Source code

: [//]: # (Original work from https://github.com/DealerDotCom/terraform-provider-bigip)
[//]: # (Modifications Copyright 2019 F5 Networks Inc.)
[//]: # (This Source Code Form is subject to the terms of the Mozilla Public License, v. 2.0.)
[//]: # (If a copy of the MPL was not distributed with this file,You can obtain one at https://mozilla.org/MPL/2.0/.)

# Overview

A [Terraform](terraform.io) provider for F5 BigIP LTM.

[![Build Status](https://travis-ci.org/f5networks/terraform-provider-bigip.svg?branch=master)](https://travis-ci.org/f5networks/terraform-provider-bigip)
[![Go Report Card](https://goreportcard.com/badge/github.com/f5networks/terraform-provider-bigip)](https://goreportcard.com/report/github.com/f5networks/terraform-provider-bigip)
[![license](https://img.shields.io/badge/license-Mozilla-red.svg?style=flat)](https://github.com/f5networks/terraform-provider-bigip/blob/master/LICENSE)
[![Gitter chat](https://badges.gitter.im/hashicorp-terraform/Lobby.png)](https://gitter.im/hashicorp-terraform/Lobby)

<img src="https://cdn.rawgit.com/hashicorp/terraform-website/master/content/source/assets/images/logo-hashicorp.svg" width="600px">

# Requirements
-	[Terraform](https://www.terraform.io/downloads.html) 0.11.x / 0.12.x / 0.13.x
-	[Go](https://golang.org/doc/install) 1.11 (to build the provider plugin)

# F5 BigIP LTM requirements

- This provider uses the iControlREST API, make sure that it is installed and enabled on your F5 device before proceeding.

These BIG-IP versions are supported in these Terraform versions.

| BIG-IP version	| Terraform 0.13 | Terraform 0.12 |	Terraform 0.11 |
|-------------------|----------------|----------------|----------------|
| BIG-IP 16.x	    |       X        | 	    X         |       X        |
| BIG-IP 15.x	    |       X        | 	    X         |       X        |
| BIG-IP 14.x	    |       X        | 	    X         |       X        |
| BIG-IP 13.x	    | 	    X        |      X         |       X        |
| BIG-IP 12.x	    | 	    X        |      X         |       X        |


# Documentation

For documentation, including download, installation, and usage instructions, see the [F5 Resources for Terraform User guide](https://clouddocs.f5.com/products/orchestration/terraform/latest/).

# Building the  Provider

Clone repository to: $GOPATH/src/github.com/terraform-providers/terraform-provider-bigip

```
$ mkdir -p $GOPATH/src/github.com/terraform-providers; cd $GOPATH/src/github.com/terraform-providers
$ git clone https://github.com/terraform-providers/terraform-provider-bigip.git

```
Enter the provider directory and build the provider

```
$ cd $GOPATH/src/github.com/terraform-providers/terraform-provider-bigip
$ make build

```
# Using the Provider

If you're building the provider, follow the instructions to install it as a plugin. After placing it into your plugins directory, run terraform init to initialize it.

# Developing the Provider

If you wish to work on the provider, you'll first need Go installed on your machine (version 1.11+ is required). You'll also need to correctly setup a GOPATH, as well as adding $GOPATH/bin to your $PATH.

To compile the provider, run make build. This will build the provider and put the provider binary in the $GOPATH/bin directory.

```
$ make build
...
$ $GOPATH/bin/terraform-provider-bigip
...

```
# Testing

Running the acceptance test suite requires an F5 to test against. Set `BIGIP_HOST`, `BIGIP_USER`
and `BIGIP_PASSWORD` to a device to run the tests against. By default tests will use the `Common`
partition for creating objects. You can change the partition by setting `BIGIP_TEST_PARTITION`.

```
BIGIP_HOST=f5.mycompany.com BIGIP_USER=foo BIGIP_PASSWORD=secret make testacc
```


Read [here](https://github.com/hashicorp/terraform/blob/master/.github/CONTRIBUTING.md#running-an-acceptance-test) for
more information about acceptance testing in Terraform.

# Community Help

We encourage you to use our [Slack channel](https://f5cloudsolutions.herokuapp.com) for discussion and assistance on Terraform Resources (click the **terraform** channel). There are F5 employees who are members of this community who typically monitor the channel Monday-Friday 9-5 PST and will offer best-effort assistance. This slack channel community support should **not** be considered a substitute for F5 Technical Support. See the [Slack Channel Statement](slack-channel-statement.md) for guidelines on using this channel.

= = = =

### PROBLEM
With every line intact, print the records above again.

### EXERCISE OUTPUT
Source code

: [//]: # (Original work from https://github.com/DealerDotCom/terraform-provider-bigip)
[//]: # (Modifications Copyright 2019 F5 Networks Inc.)
[//]: # (This Source Code Form is subject to the terms of the Mozilla Public License, v. 2.0.)
[//]: # (If a copy of the MPL was not distributed with this file,You can obtain one at https://mozilla.org/MPL/2.0/.)

# Overview

A [Terraform](terraform.io) provider for F5 BigIP LTM.

[![Build Status](https://travis-ci.org/f5networks/terraform-provider-bigip.svg?branch=master)](https://travis-ci.org/f5networks/terraform-provider-bigip)
[![Go Report Card](https://goreportcard.com/badge/github.com/f5networks/terraform-provider-bigip)](https://goreportcard.com/report/github.com/f5networks/terraform-provider-bigip)
[![license](https://img.shields.io/badge/license-Mozilla-red.svg?style=flat)](https://github.com/f5networks/terraform-provider-bigip/blob/master/LICENSE)
[![Gitter chat](https://badges.gitter.im/hashicorp-terraform/Lobby.png)](https://gitter.im/hashicorp-terraform/Lobby)

<img src="https://cdn.rawgit.com/hashicorp/terraform-website/master/content/source/assets/images/logo-hashicorp.svg" width="600px">

# Requirements
-	[Terraform](https://www.terraform.io/downloads.html) 0.11.x / 0.12.x / 0.13.x
-	[Go](https://golang.org/doc/install) 1.11 (to build the provider plugin)

# F5 BigIP LTM requirements

- This provider uses the iControlREST API, make sure that it is installed and enabled on your F5 device before proceeding.

These BIG-IP versions are supported in these Terraform versions.

| BIG-IP version	| Terraform 0.13 | Terraform 0.12 |	Terraform 0.11 |
|-------------------|----------------|----------------|----------------|
| BIG-IP 16.x	    |       X        | 	    X         |       X        |
| BIG-IP 15.x	    |       X        | 	    X         |       X        |
| BIG-IP 14.x	    |       X        | 	    X         |       X        |
| BIG-IP 13.x	    | 	    X        |      X         |       X        |
| BIG-IP 12.x	    | 	    X        |      X         |       X        |


# Documentation

For documentation, including download, installation, and usage instructions, see the [F5 Resources for Terraform User guide](https://clouddocs.f5.com/products/orchestration/terraform/latest/).

# Building the  Provider

Clone repository to: $GOPATH/src/github.com/terraform-providers/terraform-provider-bigip

```
$ mkdir -p $GOPATH/src/github.com/terraform-providers; cd $GOPATH/src/github.com/terraform-providers
$ git clone https://github.com/terraform-providers/terraform-provider-bigip.git

```
Enter the provider directory and build the provider

```
$ cd $GOPATH/src/github.com/terraform-providers/terraform-provider-bigip
$ make build

```
# Using the Provider

If you're building the provider, follow the instructions to install it as a plugin. After placing it into your plugins directory, run terraform init to initialize it.

# Developing the Provider

If you wish to work on the provider, you'll first need Go installed on your machine (version 1.11+ is required). You'll also need to correctly setup a GOPATH, as well as adding $GOPATH/bin to your $PATH.

To compile the provider, run make build. This will build the provider and put the provider binary in the $GOPATH/bin directory.

```
$ make build
...
$ $GOPATH/bin/terraform-provider-bigip
...

```
# Testing

Running the acceptance test suite requires an F5 to test against. Set `BIGIP_HOST`, `BIGIP_USER`
and `BIGIP_PASSWORD` to a device to run the tests against. By default tests will use the `Common`
partition for creating objects. You can change the partition by setting `BIGIP_TEST_PARTITION`.

```
BIGIP_HOST=f5.mycompany.com BIGIP_USER=foo BIGIP_PASSWORD=secret make testacc
```


Read [here](https://github.com/hashicorp/terraform/blob/master/.github/CONTRIBUTING.md#running-an-acceptance-test) for
more information about acceptance testing in Terraform.

# Community Help

We encourage you to use our [Slack channel](https://f5cloudsolutions.herokuapp.com) for discussion and assistance on Terraform Resources (click the **terraform** channel). There are F5 employees who are members of this community who typically monitor the channel Monday-Friday 9-5 PST and will offer best-effort assistance. This slack channel community support should **not** be considered a substitute for F5 Technical Support. See the [Slack Channel Statement](slack-channel-statement.md) for guidelines on using this channel.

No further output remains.